New-home sales rose a whopping 12.4% in July. What made the July gains even more impressive is that they came on top of similarly strong increases in the spring months. In other words, the July gains were not an offset of preceding declines, but a move to new highs for this expansion.
Ironically, other homebuilding measures have been less encouraging lately. As seen in the accompanying chart, single-family housing starts and home permits have been flat to down for the last eight months, even as new-home sales have moved to new highs.
This pattern is the exact opposite of what we saw in late-2015 and early-2016, when starts and permits were rising, but new-home sales were flat. In fact, by our reckoning, the sales gains of the last four months were necessary just to allow builders to sustain current levels of home construction.

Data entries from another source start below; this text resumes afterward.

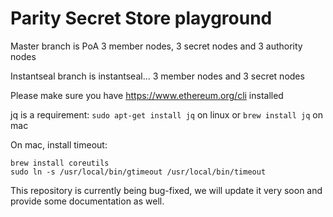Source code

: # Parity Secret Store playground

Master branch is PoA 3 member nodes, 3 secret nodes and 3 authority nodes

Instantseal branch is instantseal... 3 member nodes and 3 secret nodes

Please make sure you have https://www.ethereum.org/cli installed

jq is a requirement: `sudo apt-get install jq` on linux or `brew install jq` on mac

On mac, install timeout: 
```
brew install coreutils
sudo ln -s /usr/local/bin/gtimeout /usr/local/bin/timeout
```


This repository is currently being bug-fixed, we will update it very soon and provide some documentation as well.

The chart staggers the scales for starts/permits (left scale) and for new-home sales (right scale) to reflect the incidence of owner-builds (which show up in starts and permits but not in home sales). By this reckoning, only in the last two months have new-home sales levels been sufficient to sustain current levels of homebuilding, let alone higher ones. Indeed, inventories of unsold new homes were rising up until June, a confirmation of the depiction in the chart.
Only with the July sales gains have new-home inventories shown any decline. And, yes, it is commonly asserted that home inventory levels are very low right now by historical standards, but the problem with this assertion is that home sales and starts are even lower by historical standards, so that inventories are still quite high relative to the level of new-home sales.
So, do the recent home sales gains reflect aggressive selling by homebuilders to head off an inventory glut, or do they instead reflect newly aggressive demand for homes that will rocket housing starts higher in the months to come? Our money is on the former reading, but we concede that today’s gains make the latter a reasonable takeaway.